17 persone sono finite direttamente in carcere, altre 10 ai  domiciliari.


Tra gli indagati (37 persone) anche il sindaco di Scorrano, Guido Nicola  Stefanelli, che dovrà rispondere di concorso esterno in associazione mafiosa.


Tutti dovranno rispondere a vario titolo di “associazione di tipo mafioso”, “associazione finalizzata al traffico di sostanze stupefacenti”, “danneggiamento seguito da incendio”, “detenzione abusiva di armi e di materie esplodenti”, “detenzione e spaccio di sostanze stupefacenti”, “estorsione”, “ricettazione”, “minaccia aggravata”, “porto abusivo di armiesequestro di persona e violenza privata”.


Le operazioni hanno avuto inizio all’una, con il supporto di un elicottero del 6° Nec di Bari, di tre unità cinofile del nucleo Cinofili Carabinieri di Modugno (Ba), dello squadrone eliportato “cacciatori” di pOuglia, del team Artificieri Antisabotaggio del Comando Provinciale di Lecce, per un totale di 200 unità e 80 mezzi.

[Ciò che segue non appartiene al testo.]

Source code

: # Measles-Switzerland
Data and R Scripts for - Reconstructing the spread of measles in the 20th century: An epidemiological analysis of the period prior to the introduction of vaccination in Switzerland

Le persone già in carcere sono:  Giuseppe Amato, detto Padreterno, 63 anni, di Scorrano; Francesco Checco Amato, detto Checco, 28 anni, di Scorrano; Antonio De Cagna, detto Chilla, 47 anni, di Scorrano; Giuseppe Grasso, 50 anni, di Lecce; Hamid Hakim, 29 anni, di origini marocchine, ma residente a Madone (in provincia di Bergamo); Luigi Antonio Maraschio, 54 anni, di Maglie; Salvatore Totò Maraschio, 25 anni, di Maglie; Andrea Marsella, detto Banderas, 27 anni, di Maglie; Donato Duccio Mega, 37 anni, di Scorrano; Simone Natali, 30 anni, di Scorrano; Matteo Peluso, 27 anni, di Scorrano; Matteo Presicce, detto Saulle, 27 anni, di Scorrano; Giorgino Rausa, 24 anni, di Scorrano; Luigi Rausa, 45 anni, di Scorrano; Salvatore Rausa, detto Pizzileo, 31 anni, di Scorrano; Matteo Rizzo, detto Penna o Pennetta, 22 anni, di Scorrano; Giovanni Verardi, il Briga, 51 anni, di Scorrano.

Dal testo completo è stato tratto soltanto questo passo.